# RCI Dedicated Forum



## bbodb1 (May 31, 2019)

@TUGBrian @Makai Guy - I may have asked this previously (I did search for this question / answer but did not find one)......

In looking at the dedicated forums, I see there is NOT a dedicated forum for RCI.
I realize there is a limit to the number of forums you may want to create but given how large (popular, common) RCI ownership is, might a dedicated forum to RCI help keep RCI specific topics from creeping into other (often non related) topics?

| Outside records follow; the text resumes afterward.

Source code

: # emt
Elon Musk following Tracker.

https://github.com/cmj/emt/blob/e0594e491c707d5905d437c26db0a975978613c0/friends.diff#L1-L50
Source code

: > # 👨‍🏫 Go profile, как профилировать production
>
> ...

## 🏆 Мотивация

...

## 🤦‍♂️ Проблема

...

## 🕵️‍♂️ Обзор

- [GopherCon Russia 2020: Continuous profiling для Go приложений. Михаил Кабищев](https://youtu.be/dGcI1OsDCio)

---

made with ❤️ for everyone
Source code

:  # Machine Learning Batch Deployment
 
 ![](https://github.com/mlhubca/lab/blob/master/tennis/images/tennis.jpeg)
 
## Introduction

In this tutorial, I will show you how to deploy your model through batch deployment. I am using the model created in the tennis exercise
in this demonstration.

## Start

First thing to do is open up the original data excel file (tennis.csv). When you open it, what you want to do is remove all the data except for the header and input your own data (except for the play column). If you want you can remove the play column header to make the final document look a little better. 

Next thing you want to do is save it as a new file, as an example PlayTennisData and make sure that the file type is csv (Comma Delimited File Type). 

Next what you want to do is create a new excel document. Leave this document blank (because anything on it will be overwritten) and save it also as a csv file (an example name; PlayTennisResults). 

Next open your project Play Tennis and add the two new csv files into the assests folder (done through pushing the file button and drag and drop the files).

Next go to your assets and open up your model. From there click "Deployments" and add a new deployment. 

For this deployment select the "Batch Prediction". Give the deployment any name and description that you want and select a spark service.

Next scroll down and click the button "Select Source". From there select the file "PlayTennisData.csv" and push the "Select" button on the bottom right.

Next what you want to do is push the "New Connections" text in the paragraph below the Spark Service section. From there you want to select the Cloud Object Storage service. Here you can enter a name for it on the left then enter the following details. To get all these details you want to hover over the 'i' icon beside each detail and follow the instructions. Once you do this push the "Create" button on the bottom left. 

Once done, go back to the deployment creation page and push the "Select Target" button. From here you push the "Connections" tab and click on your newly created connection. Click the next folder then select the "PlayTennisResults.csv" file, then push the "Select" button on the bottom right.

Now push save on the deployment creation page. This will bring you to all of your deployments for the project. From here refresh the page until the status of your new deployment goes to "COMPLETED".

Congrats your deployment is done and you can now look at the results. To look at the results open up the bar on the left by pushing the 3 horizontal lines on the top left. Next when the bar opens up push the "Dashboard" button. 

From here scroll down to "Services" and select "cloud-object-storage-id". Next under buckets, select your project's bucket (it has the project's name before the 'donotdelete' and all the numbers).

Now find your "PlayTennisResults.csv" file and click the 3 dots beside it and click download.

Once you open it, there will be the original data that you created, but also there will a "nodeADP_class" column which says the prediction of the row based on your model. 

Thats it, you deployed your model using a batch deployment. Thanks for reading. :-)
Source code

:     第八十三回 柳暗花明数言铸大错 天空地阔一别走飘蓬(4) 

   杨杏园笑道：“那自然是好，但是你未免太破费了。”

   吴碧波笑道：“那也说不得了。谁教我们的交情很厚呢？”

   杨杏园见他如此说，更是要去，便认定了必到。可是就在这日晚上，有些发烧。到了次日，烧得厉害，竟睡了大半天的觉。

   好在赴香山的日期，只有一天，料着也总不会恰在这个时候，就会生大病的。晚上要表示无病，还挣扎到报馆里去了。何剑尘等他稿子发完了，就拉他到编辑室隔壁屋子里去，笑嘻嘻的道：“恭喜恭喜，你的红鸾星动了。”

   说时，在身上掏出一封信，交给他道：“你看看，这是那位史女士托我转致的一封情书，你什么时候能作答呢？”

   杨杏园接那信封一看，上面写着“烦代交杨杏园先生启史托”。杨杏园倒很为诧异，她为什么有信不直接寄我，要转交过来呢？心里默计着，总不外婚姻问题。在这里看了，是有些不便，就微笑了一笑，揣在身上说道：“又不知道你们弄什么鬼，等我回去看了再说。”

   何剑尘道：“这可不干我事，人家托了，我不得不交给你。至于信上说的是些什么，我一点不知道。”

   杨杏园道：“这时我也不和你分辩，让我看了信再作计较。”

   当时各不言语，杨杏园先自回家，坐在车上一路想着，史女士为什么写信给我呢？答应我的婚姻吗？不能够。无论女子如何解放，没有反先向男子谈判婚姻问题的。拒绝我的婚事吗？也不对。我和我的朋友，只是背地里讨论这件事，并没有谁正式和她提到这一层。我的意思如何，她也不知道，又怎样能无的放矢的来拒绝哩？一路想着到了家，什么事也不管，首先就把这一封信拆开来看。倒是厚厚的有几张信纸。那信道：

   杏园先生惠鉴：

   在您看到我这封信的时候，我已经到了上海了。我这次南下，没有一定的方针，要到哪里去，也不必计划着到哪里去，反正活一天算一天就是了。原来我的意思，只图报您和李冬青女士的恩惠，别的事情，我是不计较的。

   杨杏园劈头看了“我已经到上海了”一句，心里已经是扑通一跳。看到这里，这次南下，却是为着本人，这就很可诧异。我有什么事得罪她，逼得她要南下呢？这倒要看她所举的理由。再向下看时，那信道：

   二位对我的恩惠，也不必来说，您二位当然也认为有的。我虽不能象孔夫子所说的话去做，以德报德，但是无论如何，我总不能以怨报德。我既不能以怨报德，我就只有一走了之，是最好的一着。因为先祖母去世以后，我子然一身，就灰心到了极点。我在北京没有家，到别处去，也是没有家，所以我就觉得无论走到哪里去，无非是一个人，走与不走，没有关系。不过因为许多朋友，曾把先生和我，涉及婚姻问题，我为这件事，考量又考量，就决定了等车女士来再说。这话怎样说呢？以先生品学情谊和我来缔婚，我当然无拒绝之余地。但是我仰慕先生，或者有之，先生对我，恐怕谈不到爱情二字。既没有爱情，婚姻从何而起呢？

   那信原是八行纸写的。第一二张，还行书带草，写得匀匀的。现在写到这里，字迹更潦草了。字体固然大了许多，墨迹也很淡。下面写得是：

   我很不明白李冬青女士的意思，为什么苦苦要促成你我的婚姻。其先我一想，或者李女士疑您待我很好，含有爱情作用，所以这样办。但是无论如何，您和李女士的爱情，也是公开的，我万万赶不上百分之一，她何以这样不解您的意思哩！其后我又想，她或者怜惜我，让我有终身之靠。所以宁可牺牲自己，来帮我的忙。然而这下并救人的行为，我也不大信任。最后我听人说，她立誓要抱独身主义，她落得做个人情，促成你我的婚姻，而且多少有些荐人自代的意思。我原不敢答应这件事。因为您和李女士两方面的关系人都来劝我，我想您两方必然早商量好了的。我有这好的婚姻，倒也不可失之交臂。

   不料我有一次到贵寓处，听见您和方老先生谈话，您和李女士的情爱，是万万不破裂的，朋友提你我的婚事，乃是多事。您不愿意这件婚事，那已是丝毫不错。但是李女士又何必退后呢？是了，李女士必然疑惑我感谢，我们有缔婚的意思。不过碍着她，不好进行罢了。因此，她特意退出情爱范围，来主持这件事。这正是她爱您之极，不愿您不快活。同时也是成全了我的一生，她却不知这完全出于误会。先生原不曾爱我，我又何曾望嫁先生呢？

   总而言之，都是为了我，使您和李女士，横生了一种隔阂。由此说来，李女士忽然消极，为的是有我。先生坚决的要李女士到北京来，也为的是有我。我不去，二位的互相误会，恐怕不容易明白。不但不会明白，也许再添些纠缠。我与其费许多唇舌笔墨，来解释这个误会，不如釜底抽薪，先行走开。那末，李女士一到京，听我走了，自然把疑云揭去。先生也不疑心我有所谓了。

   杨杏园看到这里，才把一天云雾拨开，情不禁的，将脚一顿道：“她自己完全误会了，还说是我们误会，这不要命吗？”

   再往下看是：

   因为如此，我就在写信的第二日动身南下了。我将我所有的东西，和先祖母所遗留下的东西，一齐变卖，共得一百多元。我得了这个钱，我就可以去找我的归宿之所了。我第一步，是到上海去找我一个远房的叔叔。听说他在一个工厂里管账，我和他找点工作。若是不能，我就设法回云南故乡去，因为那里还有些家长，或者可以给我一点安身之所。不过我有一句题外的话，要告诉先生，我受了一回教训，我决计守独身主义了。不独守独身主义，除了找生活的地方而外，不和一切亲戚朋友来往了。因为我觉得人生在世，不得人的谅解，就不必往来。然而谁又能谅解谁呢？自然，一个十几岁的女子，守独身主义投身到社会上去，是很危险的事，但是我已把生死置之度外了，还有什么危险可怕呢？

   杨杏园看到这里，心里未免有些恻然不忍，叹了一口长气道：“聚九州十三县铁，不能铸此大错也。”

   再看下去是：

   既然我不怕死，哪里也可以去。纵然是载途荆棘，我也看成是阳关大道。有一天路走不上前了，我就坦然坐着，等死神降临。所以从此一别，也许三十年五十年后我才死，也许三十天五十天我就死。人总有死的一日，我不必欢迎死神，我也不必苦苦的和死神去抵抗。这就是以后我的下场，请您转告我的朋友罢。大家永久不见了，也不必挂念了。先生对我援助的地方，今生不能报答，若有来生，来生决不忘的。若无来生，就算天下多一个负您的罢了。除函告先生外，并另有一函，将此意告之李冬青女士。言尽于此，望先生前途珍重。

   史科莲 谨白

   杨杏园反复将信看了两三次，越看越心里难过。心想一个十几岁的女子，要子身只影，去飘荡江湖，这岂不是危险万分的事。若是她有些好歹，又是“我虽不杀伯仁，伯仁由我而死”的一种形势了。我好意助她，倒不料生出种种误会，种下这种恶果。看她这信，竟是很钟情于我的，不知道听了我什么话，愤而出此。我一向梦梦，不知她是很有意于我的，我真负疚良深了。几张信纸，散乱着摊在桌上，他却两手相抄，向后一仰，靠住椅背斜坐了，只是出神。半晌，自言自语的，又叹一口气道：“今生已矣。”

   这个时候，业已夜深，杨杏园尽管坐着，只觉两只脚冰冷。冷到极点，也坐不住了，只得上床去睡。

Just a thought....Thanks again for all y'all do!


----------



## TUGBrian (May 31, 2019)

years ago we had both a dedicated II and RCI forum, but the representatives for those entities stopped publicly replying as the threads would all inevitably turn ugly, thus it was all merged into a single exchanging forum and has been that way ever since.


----------



## bbodb1 (May 31, 2019)

@TUGBrian - Ah yes - I recall references to that previously (I think the actual implementation of that was before my time on TUG started).  To be more complete, I was thinking about a separate RCI forum more for the reason of segmenting the RCI specific topics there (making them easier to find - sort of the same theory where the other systems have their own forums).  Am I correct in thinking there are NOT representatives for Wyndham, Worldmark, Vistana, Hilton, Mariott, etc in those forums currently?  

No biggie either way.  I actually thought about this because the search results from using the search in the upper right hand corner of the TUG page didn't really work as I expected (the results were not really aligned with the search terms).  See below:



 

Perhaps the best question I can ask is this, Brian: 
Is the following assumption correct - generally speaking, the more advanced a search is, the more likely one should use the advanced search options on Google, Bing, etc? 

I'm asking that because the search you see above threw out the RCI term.....


----------